* What is being asked
Take each line of the listing that has the string "https" and report it.

* Record excerpts
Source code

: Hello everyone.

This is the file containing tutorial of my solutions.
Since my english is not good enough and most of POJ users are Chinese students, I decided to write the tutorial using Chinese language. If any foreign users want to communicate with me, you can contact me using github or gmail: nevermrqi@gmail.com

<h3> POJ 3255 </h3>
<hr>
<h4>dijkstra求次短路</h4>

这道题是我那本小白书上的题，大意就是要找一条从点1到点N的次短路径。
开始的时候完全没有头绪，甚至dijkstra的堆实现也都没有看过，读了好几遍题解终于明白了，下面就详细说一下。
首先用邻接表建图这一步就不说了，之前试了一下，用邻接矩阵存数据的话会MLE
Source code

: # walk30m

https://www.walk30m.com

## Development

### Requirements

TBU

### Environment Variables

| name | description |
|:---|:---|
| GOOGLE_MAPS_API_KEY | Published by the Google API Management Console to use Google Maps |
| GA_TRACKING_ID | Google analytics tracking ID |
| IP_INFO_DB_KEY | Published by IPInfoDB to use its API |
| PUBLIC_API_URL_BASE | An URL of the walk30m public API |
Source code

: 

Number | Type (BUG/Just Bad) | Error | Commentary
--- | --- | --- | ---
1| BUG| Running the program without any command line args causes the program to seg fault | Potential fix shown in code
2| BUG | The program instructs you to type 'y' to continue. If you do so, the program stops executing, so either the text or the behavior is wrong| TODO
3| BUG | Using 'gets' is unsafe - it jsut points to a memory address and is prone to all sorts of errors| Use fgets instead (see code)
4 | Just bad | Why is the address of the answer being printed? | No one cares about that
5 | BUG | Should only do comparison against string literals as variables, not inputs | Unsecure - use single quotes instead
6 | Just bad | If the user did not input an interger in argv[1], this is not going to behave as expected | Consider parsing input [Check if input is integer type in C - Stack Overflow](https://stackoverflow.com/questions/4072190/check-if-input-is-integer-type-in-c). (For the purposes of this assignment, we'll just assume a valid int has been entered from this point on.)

* Solution to this task
https://www.walk30m.com
6 | Just bad | If the user did not input an interger in argv[1], this is not going to behave as expected | Consider parsing input [Check if input is integer type in C - Stack Overflow](https://stackoverflow.com/questions/4072190/check-if-input-is-integer-type-in-c). (For the purposes of this assignment, we'll just assume a valid int has been entered from this point on.)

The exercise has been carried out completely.